_Aim of the exercise_:
Pull every "machine" line out of the data below.

Records for this task Block Start

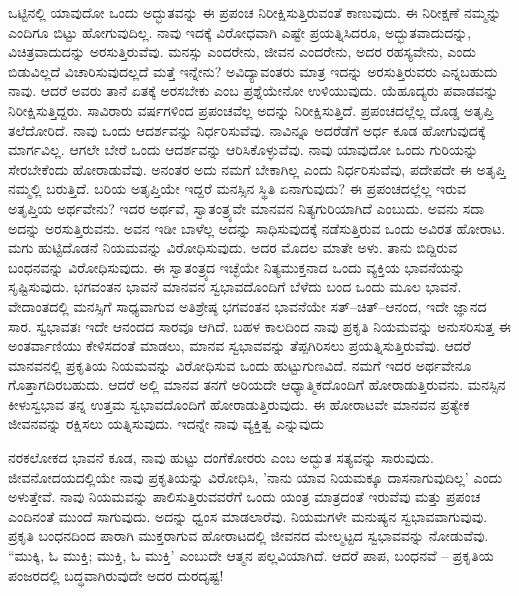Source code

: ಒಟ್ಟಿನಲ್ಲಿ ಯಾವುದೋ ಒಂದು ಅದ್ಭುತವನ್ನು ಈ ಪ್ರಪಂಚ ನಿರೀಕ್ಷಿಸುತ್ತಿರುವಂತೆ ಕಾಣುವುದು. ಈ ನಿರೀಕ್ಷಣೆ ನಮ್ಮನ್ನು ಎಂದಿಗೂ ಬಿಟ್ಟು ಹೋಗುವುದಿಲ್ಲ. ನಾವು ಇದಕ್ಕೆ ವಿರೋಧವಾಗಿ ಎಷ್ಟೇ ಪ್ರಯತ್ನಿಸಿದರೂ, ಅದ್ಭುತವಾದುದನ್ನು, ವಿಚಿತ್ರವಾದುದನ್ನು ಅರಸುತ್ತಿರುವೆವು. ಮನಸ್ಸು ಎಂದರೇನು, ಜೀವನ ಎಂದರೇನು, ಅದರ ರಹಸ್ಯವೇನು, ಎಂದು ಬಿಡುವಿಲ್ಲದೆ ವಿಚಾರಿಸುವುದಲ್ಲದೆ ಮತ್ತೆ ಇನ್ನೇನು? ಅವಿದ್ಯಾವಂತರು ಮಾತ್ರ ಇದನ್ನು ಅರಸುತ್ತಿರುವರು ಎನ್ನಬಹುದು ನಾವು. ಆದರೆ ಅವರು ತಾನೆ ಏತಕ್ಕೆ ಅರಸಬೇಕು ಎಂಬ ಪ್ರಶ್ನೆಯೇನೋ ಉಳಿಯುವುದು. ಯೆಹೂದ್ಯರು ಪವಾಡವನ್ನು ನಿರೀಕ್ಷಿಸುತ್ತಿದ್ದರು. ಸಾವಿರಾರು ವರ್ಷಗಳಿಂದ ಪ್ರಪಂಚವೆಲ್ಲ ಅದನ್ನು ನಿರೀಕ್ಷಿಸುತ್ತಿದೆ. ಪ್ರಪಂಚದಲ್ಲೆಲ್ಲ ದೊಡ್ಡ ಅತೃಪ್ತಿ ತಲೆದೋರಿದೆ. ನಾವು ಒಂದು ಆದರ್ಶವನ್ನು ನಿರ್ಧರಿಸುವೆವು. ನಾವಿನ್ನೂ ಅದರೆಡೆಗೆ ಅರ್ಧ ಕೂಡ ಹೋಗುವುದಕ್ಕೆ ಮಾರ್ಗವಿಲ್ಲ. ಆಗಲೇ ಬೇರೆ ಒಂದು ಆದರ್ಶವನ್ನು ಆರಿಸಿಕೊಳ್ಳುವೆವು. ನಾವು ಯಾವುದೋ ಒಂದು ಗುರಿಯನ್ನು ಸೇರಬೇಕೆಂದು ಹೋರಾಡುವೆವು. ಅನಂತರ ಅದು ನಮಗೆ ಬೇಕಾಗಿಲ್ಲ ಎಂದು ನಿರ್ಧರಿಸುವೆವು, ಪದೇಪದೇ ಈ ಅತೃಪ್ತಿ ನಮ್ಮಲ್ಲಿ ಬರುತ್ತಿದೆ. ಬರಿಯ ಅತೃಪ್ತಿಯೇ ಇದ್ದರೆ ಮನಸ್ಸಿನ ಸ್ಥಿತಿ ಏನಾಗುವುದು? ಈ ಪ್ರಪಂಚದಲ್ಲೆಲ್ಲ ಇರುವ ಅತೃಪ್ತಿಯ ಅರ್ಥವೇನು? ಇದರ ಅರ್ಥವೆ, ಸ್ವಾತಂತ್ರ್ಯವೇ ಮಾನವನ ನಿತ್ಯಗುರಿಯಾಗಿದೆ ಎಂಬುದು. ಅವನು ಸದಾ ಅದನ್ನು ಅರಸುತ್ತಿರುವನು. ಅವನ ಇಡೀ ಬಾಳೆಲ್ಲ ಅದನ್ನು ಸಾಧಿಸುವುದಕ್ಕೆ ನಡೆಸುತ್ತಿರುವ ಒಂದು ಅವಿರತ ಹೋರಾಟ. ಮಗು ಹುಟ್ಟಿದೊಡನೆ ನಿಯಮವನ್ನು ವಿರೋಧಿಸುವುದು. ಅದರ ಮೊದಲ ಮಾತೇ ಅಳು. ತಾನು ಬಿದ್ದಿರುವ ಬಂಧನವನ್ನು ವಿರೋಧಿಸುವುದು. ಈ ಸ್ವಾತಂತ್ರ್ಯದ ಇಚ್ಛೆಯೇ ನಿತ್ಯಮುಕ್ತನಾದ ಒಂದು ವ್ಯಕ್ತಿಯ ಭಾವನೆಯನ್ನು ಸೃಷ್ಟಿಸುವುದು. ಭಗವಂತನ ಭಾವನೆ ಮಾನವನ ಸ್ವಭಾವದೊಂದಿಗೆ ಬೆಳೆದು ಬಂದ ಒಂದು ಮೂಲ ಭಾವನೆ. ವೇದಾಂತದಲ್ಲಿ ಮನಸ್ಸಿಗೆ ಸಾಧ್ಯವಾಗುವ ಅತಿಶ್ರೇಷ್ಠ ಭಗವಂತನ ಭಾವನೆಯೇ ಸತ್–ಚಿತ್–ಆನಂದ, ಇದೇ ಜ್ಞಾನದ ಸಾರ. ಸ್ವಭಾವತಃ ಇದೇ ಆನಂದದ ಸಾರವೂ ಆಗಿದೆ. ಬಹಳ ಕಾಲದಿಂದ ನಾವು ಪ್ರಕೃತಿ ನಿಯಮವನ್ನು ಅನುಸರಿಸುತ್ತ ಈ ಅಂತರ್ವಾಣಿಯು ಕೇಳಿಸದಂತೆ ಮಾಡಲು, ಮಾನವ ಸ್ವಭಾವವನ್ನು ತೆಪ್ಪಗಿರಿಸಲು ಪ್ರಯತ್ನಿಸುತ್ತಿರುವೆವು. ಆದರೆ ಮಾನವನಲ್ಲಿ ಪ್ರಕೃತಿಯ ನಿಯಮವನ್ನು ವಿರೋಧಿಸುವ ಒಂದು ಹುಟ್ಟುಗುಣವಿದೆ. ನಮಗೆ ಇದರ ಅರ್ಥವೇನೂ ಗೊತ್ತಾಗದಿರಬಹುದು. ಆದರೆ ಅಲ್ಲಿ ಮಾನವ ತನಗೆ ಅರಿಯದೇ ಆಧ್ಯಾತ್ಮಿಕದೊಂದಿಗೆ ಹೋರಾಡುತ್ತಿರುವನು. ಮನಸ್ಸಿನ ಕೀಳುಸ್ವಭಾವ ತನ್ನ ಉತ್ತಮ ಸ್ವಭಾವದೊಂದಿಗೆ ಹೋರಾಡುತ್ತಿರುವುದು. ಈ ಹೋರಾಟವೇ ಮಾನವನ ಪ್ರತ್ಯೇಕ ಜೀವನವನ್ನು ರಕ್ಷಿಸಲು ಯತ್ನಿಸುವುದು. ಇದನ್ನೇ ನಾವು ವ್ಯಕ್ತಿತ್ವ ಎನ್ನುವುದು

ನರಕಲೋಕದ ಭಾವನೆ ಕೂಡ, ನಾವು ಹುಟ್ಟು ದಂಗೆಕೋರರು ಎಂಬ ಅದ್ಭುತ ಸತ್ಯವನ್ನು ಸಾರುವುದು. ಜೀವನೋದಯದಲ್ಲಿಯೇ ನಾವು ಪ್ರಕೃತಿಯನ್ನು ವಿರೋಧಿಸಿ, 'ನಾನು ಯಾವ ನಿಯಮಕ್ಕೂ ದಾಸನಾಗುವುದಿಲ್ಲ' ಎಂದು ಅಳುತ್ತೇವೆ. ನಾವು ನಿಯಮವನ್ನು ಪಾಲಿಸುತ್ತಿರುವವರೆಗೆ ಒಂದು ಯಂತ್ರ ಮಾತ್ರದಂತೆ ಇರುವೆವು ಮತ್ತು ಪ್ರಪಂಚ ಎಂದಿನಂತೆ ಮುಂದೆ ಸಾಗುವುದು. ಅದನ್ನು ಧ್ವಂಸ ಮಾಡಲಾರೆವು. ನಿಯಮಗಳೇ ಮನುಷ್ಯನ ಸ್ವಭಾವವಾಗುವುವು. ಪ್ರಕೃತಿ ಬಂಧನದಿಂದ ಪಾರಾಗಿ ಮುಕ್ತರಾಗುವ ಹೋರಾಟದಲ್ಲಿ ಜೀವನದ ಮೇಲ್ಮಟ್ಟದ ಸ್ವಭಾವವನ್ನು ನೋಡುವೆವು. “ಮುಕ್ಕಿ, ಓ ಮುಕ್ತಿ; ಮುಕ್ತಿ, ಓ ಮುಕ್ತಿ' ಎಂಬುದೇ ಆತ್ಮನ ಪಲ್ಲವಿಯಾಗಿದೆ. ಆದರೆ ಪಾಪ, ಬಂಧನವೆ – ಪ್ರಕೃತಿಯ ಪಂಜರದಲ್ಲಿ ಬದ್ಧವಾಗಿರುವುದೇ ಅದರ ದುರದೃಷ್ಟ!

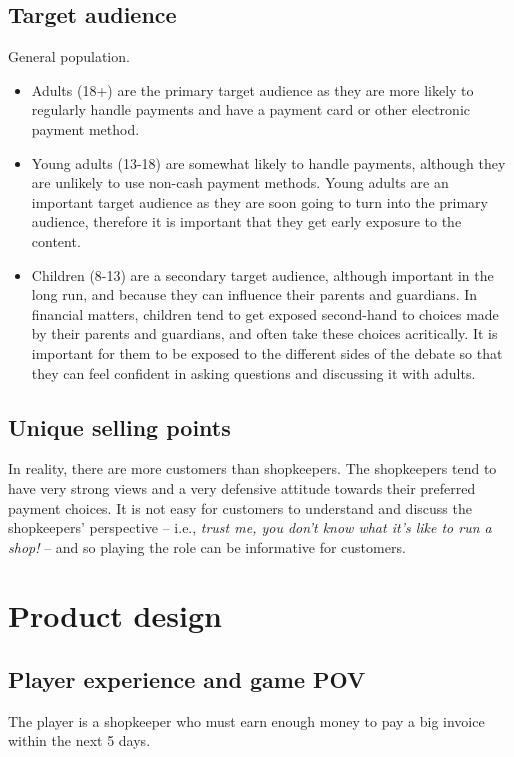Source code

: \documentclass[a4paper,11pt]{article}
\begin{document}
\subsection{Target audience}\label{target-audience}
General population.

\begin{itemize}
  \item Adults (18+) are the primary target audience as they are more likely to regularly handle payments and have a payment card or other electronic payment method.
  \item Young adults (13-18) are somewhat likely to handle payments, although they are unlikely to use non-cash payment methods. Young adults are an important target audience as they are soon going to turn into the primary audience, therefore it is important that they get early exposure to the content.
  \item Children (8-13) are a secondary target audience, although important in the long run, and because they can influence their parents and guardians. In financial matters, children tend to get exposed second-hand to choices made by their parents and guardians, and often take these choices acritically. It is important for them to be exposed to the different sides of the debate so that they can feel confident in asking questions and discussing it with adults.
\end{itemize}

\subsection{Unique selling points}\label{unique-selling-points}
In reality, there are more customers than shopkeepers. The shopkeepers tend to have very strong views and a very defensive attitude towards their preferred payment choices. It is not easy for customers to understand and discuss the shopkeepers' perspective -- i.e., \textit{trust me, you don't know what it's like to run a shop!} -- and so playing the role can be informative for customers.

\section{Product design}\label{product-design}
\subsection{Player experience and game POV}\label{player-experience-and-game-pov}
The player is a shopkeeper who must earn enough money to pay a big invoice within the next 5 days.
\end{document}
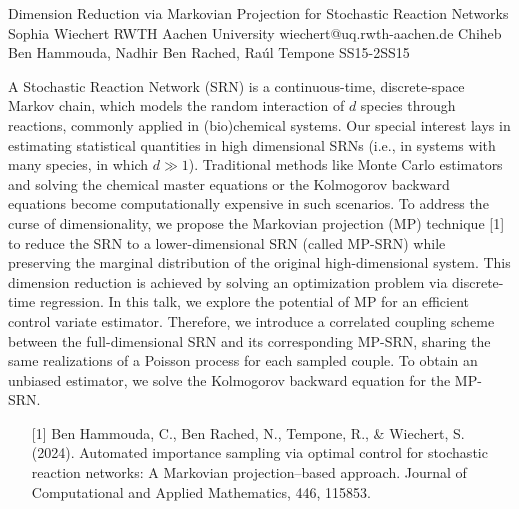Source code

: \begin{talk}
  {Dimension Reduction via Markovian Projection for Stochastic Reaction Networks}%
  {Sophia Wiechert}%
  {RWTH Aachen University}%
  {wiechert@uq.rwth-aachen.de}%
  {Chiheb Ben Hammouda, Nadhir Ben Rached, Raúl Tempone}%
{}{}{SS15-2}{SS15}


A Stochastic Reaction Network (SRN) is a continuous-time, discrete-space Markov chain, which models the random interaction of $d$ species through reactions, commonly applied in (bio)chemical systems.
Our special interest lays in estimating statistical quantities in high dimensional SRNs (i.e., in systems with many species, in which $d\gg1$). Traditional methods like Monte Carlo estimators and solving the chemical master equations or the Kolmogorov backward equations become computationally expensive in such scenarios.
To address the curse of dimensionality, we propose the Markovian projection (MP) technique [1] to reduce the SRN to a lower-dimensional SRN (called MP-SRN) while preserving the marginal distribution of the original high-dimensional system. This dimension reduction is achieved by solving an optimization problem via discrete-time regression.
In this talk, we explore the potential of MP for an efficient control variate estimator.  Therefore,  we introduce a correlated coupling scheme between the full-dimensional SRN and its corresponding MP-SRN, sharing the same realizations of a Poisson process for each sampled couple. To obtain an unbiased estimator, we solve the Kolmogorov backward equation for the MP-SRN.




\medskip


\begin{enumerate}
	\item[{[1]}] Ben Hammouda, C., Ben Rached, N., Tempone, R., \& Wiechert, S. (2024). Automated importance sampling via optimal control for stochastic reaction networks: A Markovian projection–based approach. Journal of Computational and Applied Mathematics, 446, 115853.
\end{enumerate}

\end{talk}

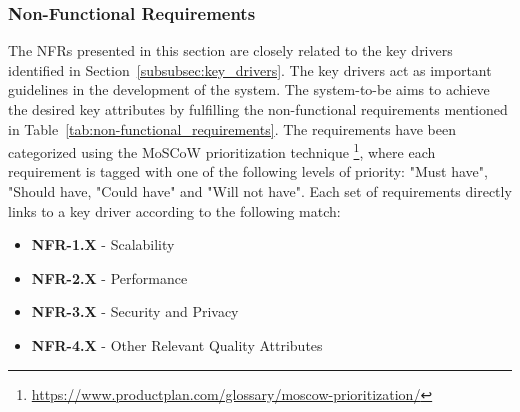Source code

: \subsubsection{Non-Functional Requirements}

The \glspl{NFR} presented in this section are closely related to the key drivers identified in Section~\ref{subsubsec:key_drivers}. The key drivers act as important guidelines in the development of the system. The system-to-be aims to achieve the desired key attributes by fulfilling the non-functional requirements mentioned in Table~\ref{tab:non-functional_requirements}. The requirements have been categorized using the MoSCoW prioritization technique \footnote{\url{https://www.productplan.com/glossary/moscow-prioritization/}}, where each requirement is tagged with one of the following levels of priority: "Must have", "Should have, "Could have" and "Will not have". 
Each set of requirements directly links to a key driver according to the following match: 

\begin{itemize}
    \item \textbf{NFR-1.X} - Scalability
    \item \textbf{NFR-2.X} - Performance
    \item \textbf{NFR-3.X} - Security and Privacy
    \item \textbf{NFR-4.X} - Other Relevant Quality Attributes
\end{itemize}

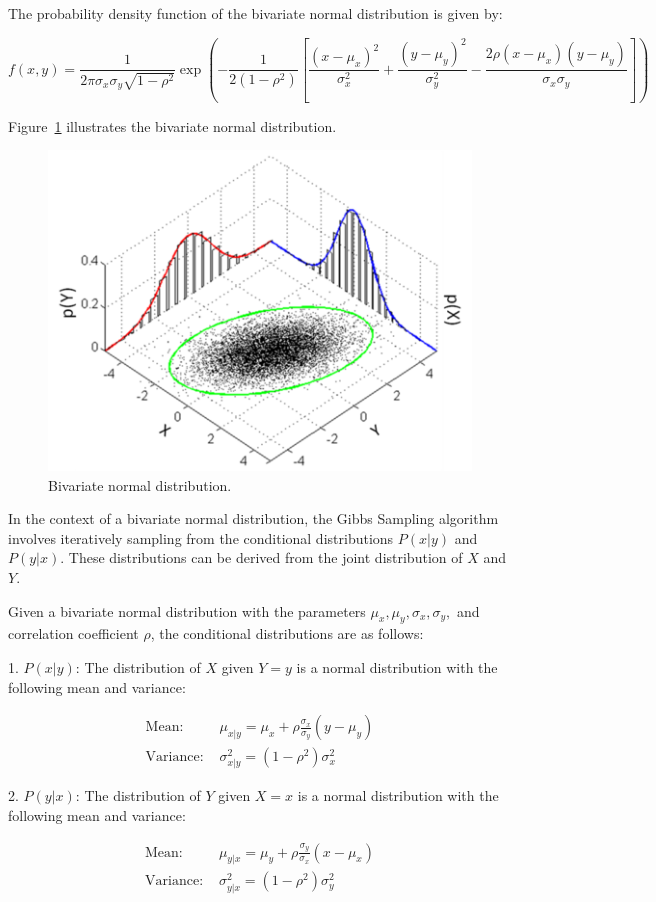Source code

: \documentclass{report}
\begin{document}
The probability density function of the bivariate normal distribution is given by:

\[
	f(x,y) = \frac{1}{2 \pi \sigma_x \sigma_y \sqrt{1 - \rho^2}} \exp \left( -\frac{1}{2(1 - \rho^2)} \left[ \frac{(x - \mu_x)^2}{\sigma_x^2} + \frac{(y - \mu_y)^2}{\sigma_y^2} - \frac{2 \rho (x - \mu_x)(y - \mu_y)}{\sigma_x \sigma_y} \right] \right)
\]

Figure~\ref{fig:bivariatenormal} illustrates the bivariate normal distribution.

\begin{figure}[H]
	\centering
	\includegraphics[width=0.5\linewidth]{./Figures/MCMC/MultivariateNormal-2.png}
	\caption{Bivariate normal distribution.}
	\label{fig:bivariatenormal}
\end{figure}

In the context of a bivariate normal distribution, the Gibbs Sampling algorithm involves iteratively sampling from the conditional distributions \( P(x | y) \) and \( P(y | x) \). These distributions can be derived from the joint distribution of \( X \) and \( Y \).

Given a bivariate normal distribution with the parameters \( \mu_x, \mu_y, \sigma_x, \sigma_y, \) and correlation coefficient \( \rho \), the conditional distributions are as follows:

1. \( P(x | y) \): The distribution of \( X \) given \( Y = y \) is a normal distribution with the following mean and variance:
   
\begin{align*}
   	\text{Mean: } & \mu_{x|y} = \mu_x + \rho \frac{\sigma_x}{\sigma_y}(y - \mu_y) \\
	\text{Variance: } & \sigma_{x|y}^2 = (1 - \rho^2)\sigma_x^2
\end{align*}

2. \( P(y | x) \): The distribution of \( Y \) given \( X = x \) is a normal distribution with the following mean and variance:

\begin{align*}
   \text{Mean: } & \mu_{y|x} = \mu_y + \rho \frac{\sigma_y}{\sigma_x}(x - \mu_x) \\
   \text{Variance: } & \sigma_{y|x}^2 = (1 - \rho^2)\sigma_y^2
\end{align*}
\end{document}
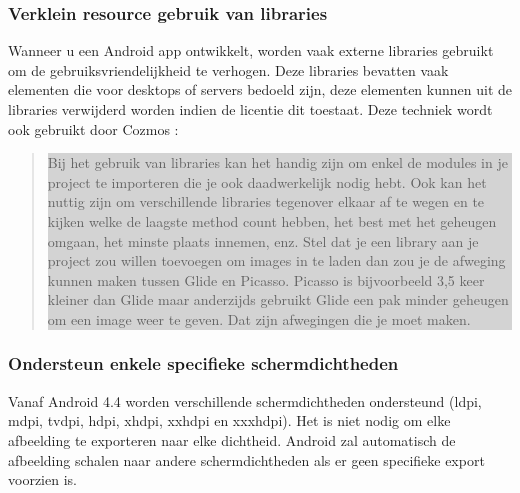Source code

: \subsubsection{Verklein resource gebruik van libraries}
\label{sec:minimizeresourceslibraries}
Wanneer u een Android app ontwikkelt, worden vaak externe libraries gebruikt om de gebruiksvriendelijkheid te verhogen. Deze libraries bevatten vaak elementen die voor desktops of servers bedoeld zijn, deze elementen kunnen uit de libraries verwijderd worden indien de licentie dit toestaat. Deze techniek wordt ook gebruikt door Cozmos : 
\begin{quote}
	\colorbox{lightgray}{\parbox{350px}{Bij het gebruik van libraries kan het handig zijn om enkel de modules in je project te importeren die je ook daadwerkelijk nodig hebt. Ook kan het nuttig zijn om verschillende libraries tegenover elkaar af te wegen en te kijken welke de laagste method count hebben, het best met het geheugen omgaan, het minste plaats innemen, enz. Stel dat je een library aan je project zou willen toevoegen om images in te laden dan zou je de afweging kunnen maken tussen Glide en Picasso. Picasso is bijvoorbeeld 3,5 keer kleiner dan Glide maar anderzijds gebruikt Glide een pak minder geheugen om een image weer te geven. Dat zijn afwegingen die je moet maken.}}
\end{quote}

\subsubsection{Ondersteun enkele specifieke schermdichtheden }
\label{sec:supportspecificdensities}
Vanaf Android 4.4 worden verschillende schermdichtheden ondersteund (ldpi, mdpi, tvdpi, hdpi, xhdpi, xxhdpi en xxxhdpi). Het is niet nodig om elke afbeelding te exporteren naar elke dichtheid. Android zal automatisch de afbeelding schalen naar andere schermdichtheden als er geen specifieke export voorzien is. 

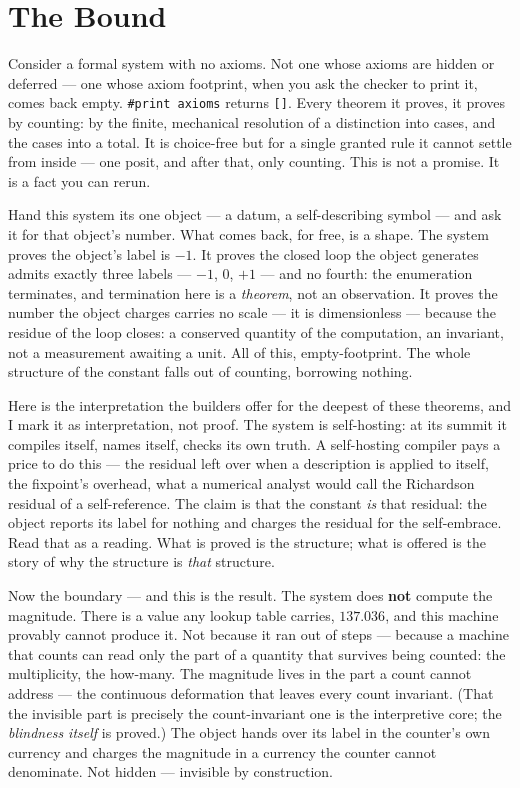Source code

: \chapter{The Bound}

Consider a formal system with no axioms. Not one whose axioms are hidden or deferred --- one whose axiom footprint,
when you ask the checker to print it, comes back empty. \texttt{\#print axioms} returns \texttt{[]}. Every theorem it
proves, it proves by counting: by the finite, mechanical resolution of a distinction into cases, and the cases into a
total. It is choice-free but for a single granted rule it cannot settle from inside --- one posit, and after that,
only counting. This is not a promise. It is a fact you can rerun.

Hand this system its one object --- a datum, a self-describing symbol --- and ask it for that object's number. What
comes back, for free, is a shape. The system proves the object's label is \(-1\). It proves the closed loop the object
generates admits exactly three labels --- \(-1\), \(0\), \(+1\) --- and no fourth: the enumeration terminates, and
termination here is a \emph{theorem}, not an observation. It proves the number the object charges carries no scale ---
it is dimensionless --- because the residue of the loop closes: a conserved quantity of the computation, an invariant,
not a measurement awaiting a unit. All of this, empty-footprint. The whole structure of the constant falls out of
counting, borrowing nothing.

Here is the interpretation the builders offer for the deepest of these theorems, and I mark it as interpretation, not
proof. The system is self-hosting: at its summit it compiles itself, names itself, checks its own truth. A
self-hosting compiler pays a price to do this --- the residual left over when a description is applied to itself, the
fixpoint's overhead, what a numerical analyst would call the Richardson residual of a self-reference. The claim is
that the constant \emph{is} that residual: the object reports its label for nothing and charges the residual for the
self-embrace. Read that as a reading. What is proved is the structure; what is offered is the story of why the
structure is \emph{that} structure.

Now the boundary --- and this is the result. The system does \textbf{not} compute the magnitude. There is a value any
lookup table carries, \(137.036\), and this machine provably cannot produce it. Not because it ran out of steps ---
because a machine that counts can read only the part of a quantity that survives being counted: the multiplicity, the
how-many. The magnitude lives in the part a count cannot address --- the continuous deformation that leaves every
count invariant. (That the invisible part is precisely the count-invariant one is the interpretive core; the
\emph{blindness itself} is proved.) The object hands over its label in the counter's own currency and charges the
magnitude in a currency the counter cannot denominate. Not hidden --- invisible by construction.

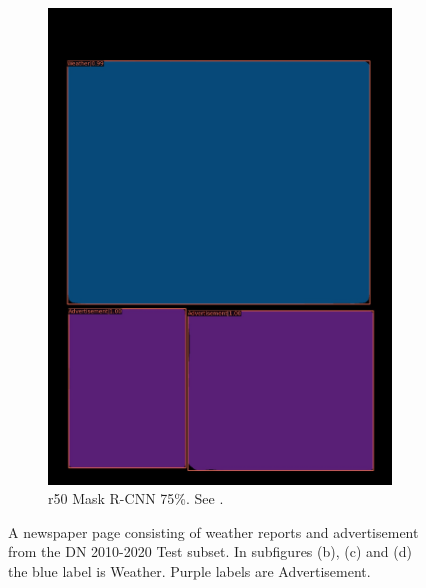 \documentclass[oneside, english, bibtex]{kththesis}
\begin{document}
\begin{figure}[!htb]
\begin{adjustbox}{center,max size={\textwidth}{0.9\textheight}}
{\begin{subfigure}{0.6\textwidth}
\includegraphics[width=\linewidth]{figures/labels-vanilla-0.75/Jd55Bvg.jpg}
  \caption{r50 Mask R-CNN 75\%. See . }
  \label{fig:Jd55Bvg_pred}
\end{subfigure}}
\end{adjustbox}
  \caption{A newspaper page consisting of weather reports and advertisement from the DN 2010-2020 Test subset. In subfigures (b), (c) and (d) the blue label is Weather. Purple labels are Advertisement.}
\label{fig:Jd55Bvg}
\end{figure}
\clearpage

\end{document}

Records for this task Block End

_Expected answer_:
lookup table carries, \(137.036\), and this machine provably cannot produce it. Not because it ran out of steps ---
because a machine that counts can read only the part of a quantity that survives being counted: the multiplicity, the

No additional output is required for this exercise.